Plain-text document sources:
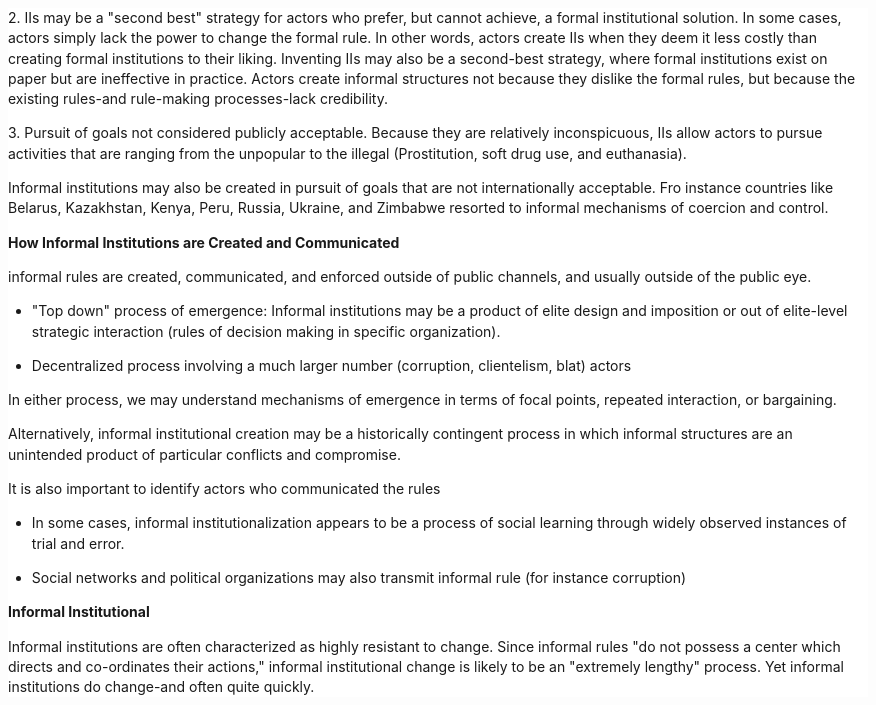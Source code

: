 2\. IIs may be a \"second best\" strategy for actors who prefer, but
cannot achieve, a formal institutional solution. In some cases, actors
simply lack the power to change the formal rule. In other words, actors
create IIs when they deem it less costly than creating formal
institutions to their liking. Inventing IIs may also be a second-best
strategy, where formal institutions exist on paper but are ineffective
in practice. Actors create informal structures not because they dislike
the formal rules, but because the existing rules-and rule-making
processes-lack credibility.

3\. Pursuit of goals not considered publicly acceptable. Because they
are relatively inconspicuous, IIs allow actors to pursue activities that
are ranging from the unpopular to the illegal (Prostitution, soft drug
use, and euthanasia).

Informal institutions may also be created in pursuit of goals that are
not internationally acceptable. Fro instance countries like Belarus,
Kazakhstan, Kenya, Peru, Russia, Ukraine, and Zimbabwe resorted to
informal mechanisms of coercion and control.

**How Informal Institutions are Created and Communicated**

informal rules are created, communicated, and enforced outside of public
channels, and usually outside of the public eye.

-   "Top down" process of emergence: Informal institutions may be a
    product of elite design and imposition or out of elite-level
    strategic interaction (rules of decision making in specific
    organization).

-   Decentralized process involving a much larger number (corruption,
    clientelism, blat) actors

In either process, we may understand mechanisms of emergence in terms of
focal points, repeated interaction, or bargaining.

Alternatively, informal institutional creation may be a historically
contingent process in which informal structures are an unintended
product of particular conflicts and compromise.

It is also important to identify actors who communicated the rules

-   In some cases, informal institutionalization appears to be a process
    of social learning through widely observed instances of trial and
    error.

-   Social networks and political organizations may also transmit
    informal rule (for instance corruption)

**Informal Institutional**

Informal institutions are often characterized as highly resistant to
change. Since informal rules \"do not possess a center which directs and
co-ordinates their actions,\" informal institutional change is likely to
be an \"extremely lengthy\" process. Yet informal institutions do
change-and often quite quickly.
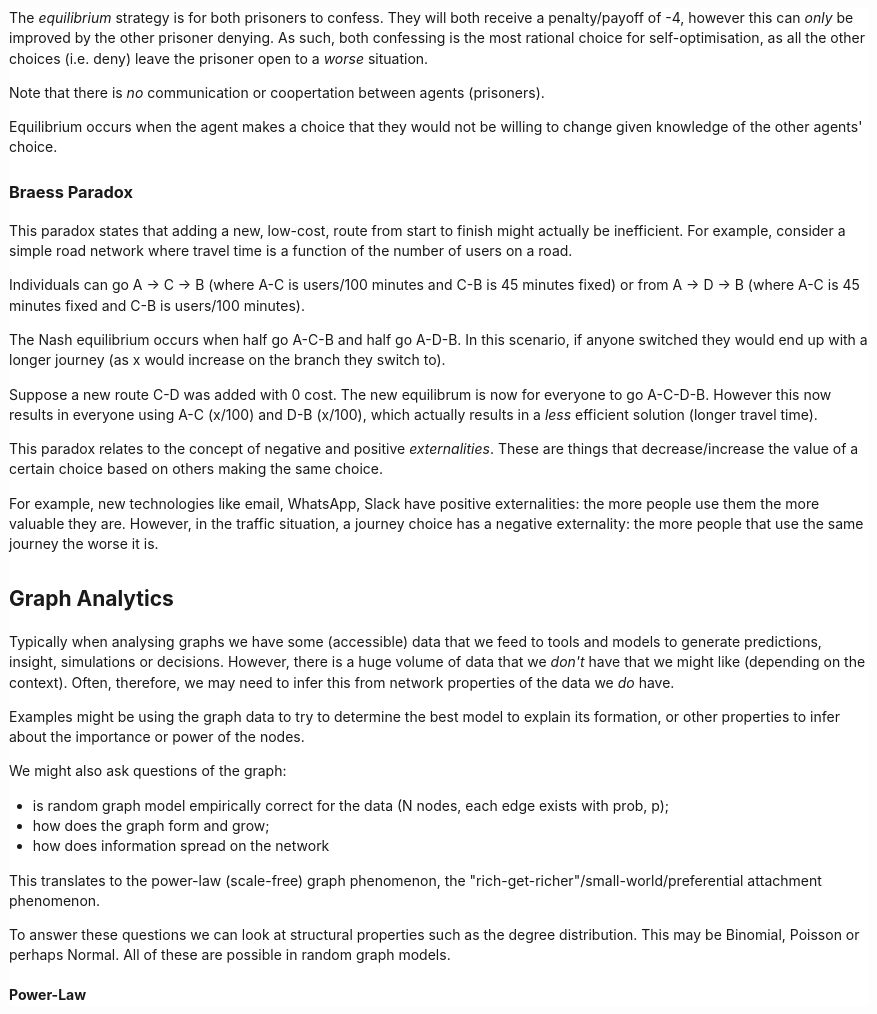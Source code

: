 The _equilibrium_ strategy is for both prisoners to confess. They will both receive a penalty/payoff of -4, however this can _only_ be improved by the other prisoner denying. As such, both confessing is the most rational choice for self-optimisation, as all the other choices (i.e. deny) leave the prisoner open to a _worse_ situation. 

Note that there is _no_ communication or coopertation between agents (prisoners).

Equilibrium occurs when the agent makes a choice that they would not be willing to change given knowledge of the other agents' choice. 

### Braess Paradox

This paradox states that adding a new, low-cost, route from start to finish might actually be inefficient. For example, consider a simple road network where travel time is a function of the number of users on a road. 

Individuals can go A -> C -> B (where A-C is users/100 minutes and C-B is 45 minutes fixed) or from A -> D -> B (where A-C is 45 minutes fixed and C-B is users/100 minutes).

The Nash equilibrium occurs when half go A-C-B and half go A-D-B. In this scenario, if anyone switched they would end up with a longer journey (as x would increase on the branch they switch to).

Suppose a new route C-D was added with 0 cost. The new equilibrum is now for everyone to go A-C-D-B. However this now results in everyone using A-C (x/100) and D-B (x/100), which actually results in a _less_ efficient solution (longer travel time).

This paradox relates to the concept of negative and positive _externalities_. These are things that decrease/increase the value of a certain choice based on others making the same choice.

For example, new technologies like email, WhatsApp, Slack have positive externalities: the more people use them the more valuable they are. However, in the traffic situation, a journey choice has a negative externality: the more people that use the same journey the worse it is. 

## Graph Analytics

Typically when analysing graphs we have some (accessible) data that we feed to tools and models to generate predictions, insight, simulations or decisions. However, there is a huge volume of data that we _don't_ have that we might like (depending on the context). Often, therefore, we may need to infer this from network properties of the data we _do_ have. 

Examples might be using the graph data to try to determine the best model to explain its formation, or other properties to infer about the importance or power of the nodes. 

We might also ask questions of the graph:

* is random graph model empirically correct for the data (N nodes, each edge exists with prob, p);
* how does the graph form and grow;
* how does information spread on the network

This translates to the power-law (scale-free) graph phenomenon, the "rich-get-richer"/small-world/preferential attachment phenomenon.

To answer these questions we can look at structural properties such as the degree distribution. This may be Binomial, Poisson or perhaps Normal. All of these are possible in random graph models.

#### Power-Law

▶ _ACTIVITY_:
The expected output is every line of the data, unchanged, with the pictures skipped.

▶ _WRITTEN REPLY_:
Source code

: 2\. IIs may be a \"second best\" strategy for actors who prefer, but
cannot achieve, a formal institutional solution. In some cases, actors
simply lack the power to change the formal rule. In other words, actors
create IIs when they deem it less costly than creating formal
institutions to their liking. Inventing IIs may also be a second-best
strategy, where formal institutions exist on paper but are ineffective
in practice. Actors create informal structures not because they dislike
the formal rules, but because the existing rules-and rule-making
processes-lack credibility.

3\. Pursuit of goals not considered publicly acceptable. Because they
are relatively inconspicuous, IIs allow actors to pursue activities that
are ranging from the unpopular to the illegal (Prostitution, soft drug
use, and euthanasia).

Informal institutions may also be created in pursuit of goals that are
not internationally acceptable. Fro instance countries like Belarus,
Kazakhstan, Kenya, Peru, Russia, Ukraine, and Zimbabwe resorted to
informal mechanisms of coercion and control.

**How Informal Institutions are Created and Communicated**

informal rules are created, communicated, and enforced outside of public
channels, and usually outside of the public eye.

-   "Top down" process of emergence: Informal institutions may be a
    product of elite design and imposition or out of elite-level
    strategic interaction (rules of decision making in specific
    organization).

-   Decentralized process involving a much larger number (corruption,
    clientelism, blat) actors

In either process, we may understand mechanisms of emergence in terms of
focal points, repeated interaction, or bargaining.

Alternatively, informal institutional creation may be a historically
contingent process in which informal structures are an unintended
product of particular conflicts and compromise.

It is also important to identify actors who communicated the rules

-   In some cases, informal institutionalization appears to be a process
    of social learning through widely observed instances of trial and
    error.

-   Social networks and political organizations may also transmit
    informal rule (for instance corruption)

**Informal Institutional**

Informal institutions are often characterized as highly resistant to
change. Since informal rules \"do not possess a center which directs and
co-ordinates their actions,\" informal institutional change is likely to
be an \"extremely lengthy\" process. Yet informal institutions do
change-and often quite quickly.
Source code

: The _equilibrium_ strategy is for both prisoners to confess. They will both receive a penalty/payoff of -4, however this can _only_ be improved by the other prisoner denying. As such, both confessing is the most rational choice for self-optimisation, as all the other choices (i.e. deny) leave the prisoner open to a _worse_ situation. 

Note that there is _no_ communication or coopertation between agents (prisoners).

Equilibrium occurs when the agent makes a choice that they would not be willing to change given knowledge of the other agents' choice. 

### Braess Paradox

This paradox states that adding a new, low-cost, route from start to finish might actually be inefficient. For example, consider a simple road network where travel time is a function of the number of users on a road. 

Individuals can go A -> C -> B (where A-C is users/100 minutes and C-B is 45 minutes fixed) or from A -> D -> B (where A-C is 45 minutes fixed and C-B is users/100 minutes).

The Nash equilibrium occurs when half go A-C-B and half go A-D-B. In this scenario, if anyone switched they would end up with a longer journey (as x would increase on the branch they switch to).

Suppose a new route C-D was added with 0 cost. The new equilibrum is now for everyone to go A-C-D-B. However this now results in everyone using A-C (x/100) and D-B (x/100), which actually results in a _less_ efficient solution (longer travel time).

This paradox relates to the concept of negative and positive _externalities_. These are things that decrease/increase the value of a certain choice based on others making the same choice.

For example, new technologies like email, WhatsApp, Slack have positive externalities: the more people use them the more valuable they are. However, in the traffic situation, a journey choice has a negative externality: the more people that use the same journey the worse it is. 

## Graph Analytics

Typically when analysing graphs we have some (accessible) data that we feed to tools and models to generate predictions, insight, simulations or decisions. However, there is a huge volume of data that we _don't_ have that we might like (depending on the context). Often, therefore, we may need to infer this from network properties of the data we _do_ have. 

Examples might be using the graph data to try to determine the best model to explain its formation, or other properties to infer about the importance or power of the nodes. 

We might also ask questions of the graph:

* is random graph model empirically correct for the data (N nodes, each edge exists with prob, p);
* how does the graph form and grow;
* how does information spread on the network

This translates to the power-law (scale-free) graph phenomenon, the "rich-get-richer"/small-world/preferential attachment phenomenon.

To answer these questions we can look at structural properties such as the degree distribution. This may be Binomial, Poisson or perhaps Normal. All of these are possible in random graph models.

#### Power-Law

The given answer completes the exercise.